Just a quick intro – I’m 18, I’m female, asexual (none of these feelings I describe are sexual) and gay. I have anxiety and I am extremely empathetic.
This always happens with teachers + they’re always female. Basically if they show some sort of care, or anything sort of motherly, I become really attached. It’s conflicting because I want to interact with + talk to them, but when I have the chance, my anxiety kicks in and I can’t make eye contact, I go red, sometimes I even have a panic attack. My year 9 teacher took me aside and asked if I was okay and I had a panic attack just from that, I couldn’t reply or look at her. In year 12 I had another teacher who was a mother, and she would call us things like “sweetie” “darling” all those pet names, and like put her hands on our upper back/shoulders, you know how some women do that? I got really attached to her too, and even went to the lengths of facing my anxiety + asking questions I knew the answers to just to get her to talk to me. Again, I wasn’t attracted to her.

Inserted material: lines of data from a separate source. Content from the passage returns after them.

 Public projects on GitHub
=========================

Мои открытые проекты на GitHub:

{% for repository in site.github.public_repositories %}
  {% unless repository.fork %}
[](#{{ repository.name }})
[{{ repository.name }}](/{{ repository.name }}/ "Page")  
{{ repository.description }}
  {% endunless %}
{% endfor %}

Now I am at uni + one of my tutors here is really friendly again – she calls us pet names + is quite touchy-feely too. I’ve only known her for 4 weeks, and I know it’s already starting again.
Growing up, I think I had a normal childhood. Although my sister has ADHD and Bipolar and mum + dad always payed a lot of attention to her. I have never wanted attention from my parents, and we aren’t all that close, but they are loving and accepting of me.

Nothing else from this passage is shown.